= What to work on =
Count every line of the data that includes "Visual". State only the number.
Top of Available data
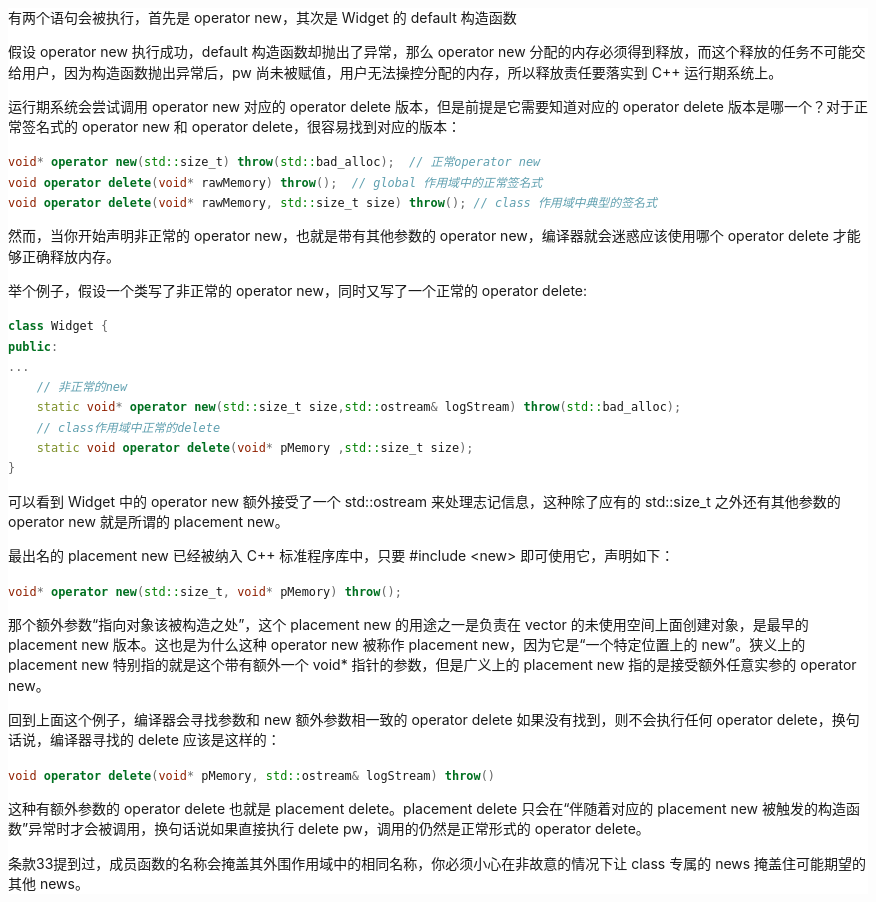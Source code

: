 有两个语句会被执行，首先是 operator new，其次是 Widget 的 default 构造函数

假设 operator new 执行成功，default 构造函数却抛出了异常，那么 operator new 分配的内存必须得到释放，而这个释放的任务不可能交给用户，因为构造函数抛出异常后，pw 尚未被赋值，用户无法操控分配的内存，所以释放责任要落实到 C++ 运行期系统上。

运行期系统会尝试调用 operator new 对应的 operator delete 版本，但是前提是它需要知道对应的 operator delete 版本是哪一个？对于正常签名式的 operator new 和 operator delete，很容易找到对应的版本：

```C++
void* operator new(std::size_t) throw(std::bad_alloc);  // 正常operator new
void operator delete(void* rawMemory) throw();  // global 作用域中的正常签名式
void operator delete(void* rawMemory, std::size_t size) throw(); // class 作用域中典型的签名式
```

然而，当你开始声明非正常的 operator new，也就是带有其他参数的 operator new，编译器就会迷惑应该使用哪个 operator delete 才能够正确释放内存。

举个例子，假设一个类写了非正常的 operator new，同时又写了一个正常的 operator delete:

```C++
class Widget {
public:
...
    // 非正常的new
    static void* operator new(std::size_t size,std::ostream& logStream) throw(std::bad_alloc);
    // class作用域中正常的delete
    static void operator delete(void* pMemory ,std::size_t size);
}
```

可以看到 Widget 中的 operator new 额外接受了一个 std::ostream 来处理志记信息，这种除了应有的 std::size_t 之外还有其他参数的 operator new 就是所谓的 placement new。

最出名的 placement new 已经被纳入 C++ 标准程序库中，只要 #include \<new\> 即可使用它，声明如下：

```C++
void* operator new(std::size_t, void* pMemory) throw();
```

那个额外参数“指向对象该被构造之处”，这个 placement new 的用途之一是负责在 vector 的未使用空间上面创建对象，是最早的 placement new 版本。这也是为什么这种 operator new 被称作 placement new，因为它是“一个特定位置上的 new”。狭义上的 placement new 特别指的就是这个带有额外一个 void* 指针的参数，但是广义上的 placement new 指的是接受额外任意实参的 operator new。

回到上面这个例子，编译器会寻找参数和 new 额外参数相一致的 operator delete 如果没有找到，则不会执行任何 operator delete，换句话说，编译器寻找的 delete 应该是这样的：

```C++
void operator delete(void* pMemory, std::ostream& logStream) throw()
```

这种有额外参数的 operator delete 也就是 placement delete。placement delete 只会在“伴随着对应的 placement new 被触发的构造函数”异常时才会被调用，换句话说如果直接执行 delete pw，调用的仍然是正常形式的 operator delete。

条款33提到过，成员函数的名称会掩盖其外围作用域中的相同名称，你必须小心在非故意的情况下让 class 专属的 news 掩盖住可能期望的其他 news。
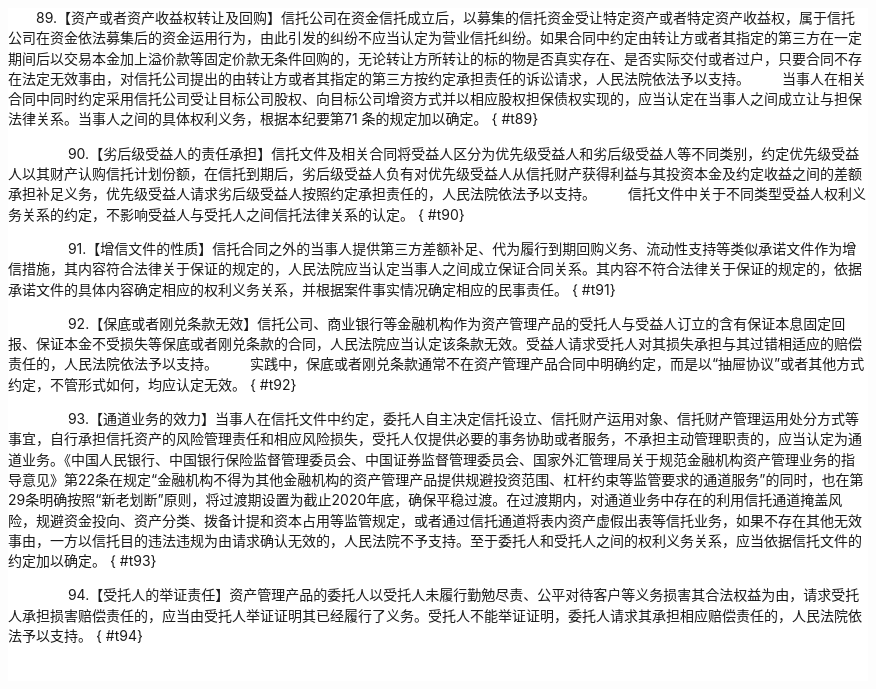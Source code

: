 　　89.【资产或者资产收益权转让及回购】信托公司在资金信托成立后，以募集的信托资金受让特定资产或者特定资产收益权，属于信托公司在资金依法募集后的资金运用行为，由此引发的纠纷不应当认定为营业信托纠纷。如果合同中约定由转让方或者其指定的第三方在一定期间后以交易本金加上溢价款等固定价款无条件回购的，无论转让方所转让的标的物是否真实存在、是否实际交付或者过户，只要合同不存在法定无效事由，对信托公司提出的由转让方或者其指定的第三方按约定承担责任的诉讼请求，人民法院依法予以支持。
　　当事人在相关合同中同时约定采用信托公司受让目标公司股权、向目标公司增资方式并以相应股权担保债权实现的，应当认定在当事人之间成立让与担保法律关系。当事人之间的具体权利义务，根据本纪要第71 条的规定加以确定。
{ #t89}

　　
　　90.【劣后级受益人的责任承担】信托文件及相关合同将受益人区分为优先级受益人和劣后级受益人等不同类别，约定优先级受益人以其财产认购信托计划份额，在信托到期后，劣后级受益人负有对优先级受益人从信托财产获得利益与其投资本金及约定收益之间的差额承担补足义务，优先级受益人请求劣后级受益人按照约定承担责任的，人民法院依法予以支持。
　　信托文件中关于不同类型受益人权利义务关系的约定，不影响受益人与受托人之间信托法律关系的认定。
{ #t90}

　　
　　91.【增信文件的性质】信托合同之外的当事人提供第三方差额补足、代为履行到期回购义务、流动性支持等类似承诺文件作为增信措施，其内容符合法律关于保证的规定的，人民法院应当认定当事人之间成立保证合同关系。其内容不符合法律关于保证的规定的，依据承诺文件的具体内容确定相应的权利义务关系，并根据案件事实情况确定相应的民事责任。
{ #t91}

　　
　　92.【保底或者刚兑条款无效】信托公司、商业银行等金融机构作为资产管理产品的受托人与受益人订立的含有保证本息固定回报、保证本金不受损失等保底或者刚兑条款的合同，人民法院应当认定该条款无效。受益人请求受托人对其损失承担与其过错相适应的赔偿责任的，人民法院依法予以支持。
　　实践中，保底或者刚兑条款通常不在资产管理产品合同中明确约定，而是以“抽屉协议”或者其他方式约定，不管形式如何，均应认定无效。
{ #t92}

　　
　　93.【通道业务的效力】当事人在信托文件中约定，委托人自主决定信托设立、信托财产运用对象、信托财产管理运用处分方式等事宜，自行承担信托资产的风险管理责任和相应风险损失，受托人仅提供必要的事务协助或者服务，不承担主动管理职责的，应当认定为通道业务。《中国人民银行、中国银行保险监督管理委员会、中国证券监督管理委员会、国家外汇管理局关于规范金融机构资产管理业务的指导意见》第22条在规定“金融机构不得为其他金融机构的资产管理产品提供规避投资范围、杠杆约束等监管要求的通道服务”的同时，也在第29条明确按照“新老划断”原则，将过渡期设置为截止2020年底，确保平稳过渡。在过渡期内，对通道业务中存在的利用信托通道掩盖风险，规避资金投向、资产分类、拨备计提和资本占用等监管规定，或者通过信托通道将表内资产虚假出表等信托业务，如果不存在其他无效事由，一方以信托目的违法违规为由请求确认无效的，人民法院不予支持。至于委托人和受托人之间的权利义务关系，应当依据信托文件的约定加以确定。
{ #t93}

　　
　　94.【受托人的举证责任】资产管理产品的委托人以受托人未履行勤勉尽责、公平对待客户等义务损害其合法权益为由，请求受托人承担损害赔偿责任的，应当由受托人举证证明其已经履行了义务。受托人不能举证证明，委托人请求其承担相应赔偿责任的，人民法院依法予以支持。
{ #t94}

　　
Bottom of Available data
Top of Available data
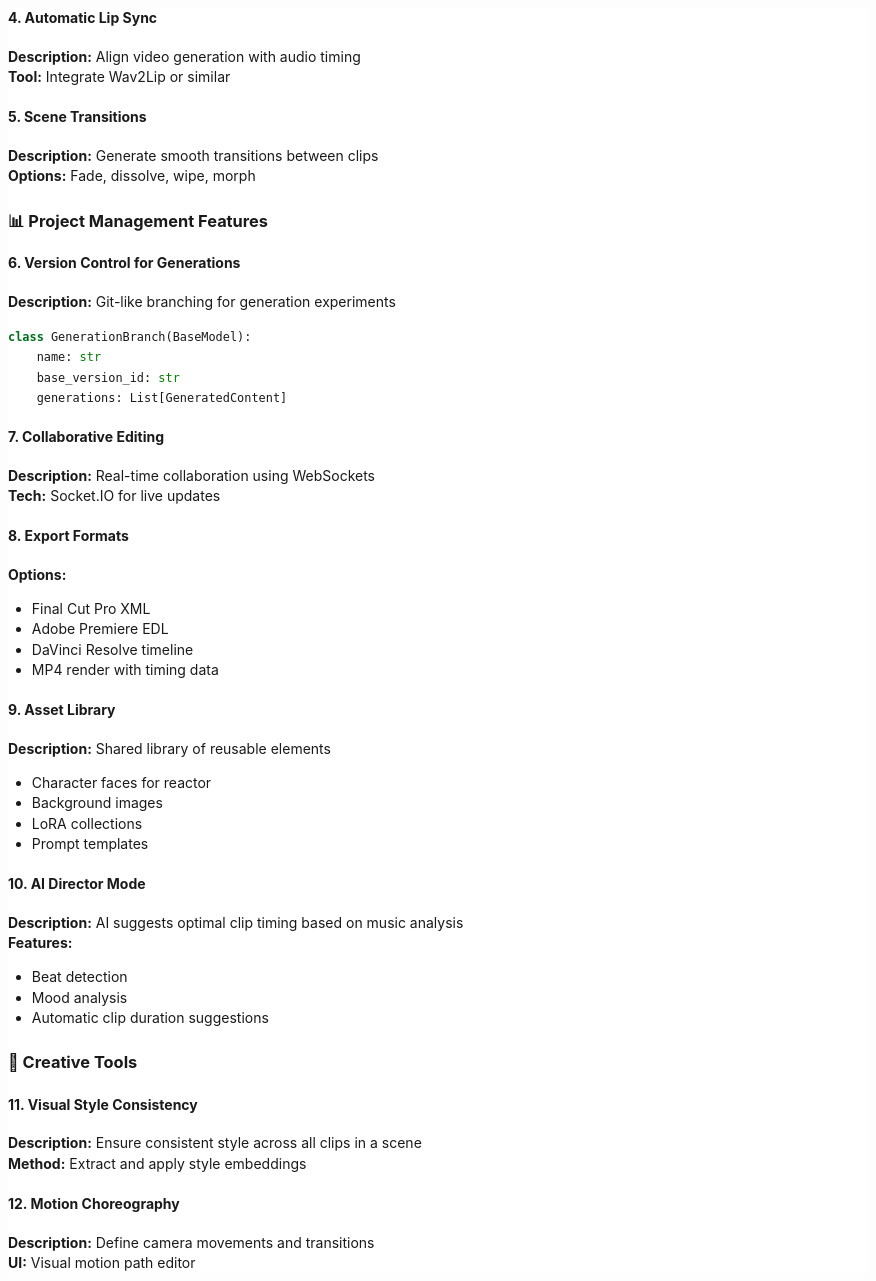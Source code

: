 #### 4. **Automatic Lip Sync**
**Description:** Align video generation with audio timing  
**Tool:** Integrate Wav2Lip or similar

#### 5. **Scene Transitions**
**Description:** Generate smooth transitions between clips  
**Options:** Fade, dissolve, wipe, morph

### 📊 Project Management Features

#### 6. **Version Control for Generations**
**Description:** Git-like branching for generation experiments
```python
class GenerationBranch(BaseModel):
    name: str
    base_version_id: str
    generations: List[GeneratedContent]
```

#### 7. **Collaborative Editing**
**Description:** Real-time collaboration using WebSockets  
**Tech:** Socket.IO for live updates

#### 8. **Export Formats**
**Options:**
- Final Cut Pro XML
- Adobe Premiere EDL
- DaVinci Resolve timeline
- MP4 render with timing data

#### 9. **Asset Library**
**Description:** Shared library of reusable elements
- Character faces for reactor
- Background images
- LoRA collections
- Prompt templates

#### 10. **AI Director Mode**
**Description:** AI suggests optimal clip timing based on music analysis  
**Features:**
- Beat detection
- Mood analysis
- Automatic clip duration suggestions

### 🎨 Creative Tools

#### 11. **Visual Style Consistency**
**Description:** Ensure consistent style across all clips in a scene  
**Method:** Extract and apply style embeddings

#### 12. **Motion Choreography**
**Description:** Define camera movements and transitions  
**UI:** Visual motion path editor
Bottom of Available data
Top of Available data
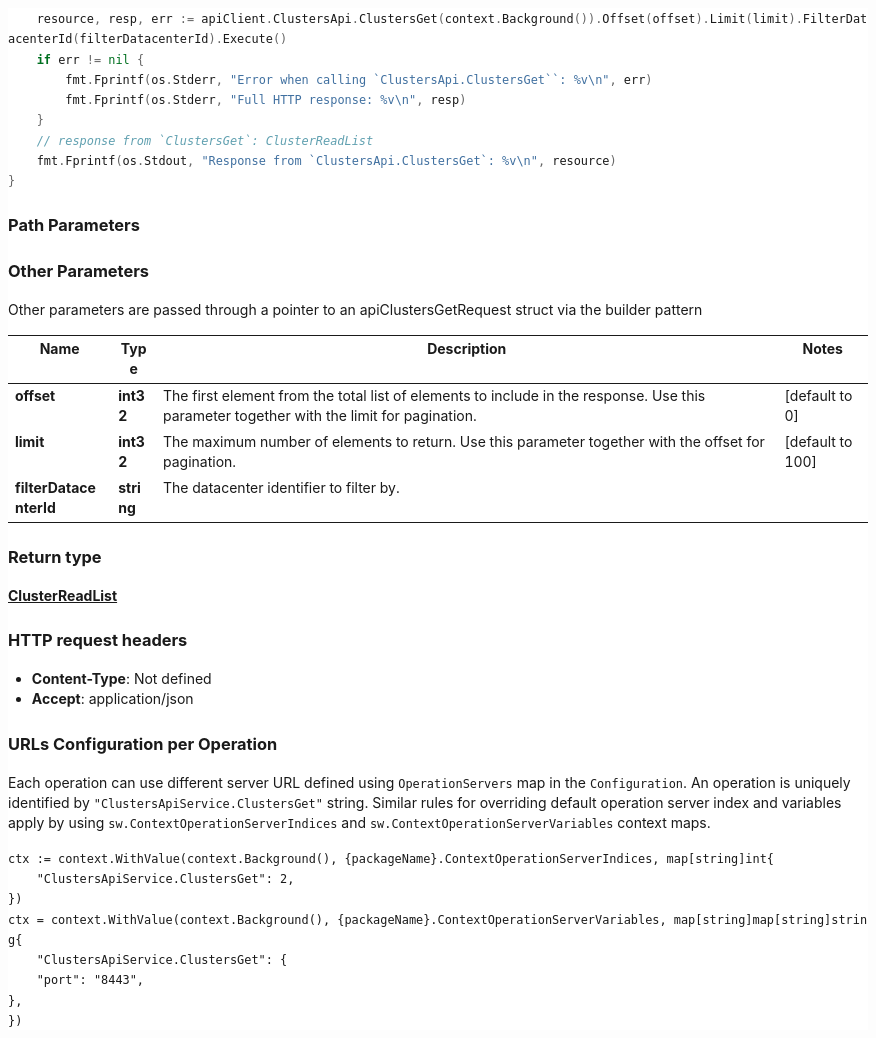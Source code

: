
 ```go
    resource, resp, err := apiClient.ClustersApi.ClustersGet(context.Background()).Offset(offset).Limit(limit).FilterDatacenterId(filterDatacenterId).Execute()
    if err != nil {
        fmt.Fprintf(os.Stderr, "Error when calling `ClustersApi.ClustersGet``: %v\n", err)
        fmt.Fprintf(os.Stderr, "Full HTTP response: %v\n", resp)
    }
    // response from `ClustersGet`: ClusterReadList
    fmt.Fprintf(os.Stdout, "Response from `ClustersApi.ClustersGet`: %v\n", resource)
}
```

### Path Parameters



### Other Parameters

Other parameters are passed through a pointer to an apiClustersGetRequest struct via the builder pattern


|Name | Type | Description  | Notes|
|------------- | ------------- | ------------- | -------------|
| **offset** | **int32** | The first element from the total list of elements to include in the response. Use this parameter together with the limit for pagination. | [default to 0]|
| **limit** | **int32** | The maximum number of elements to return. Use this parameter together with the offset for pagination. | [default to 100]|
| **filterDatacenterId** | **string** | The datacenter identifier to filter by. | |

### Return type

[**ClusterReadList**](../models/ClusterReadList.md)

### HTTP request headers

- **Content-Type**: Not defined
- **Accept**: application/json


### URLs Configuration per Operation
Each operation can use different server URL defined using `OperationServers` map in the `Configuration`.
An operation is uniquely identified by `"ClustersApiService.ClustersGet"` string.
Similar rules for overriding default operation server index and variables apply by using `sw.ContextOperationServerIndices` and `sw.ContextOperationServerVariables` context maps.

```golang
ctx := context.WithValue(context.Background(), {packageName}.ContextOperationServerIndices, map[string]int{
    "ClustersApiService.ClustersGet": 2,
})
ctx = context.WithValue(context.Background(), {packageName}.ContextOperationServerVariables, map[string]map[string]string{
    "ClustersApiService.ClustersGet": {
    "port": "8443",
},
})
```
Bottom of Available data
= Finished exercise =
2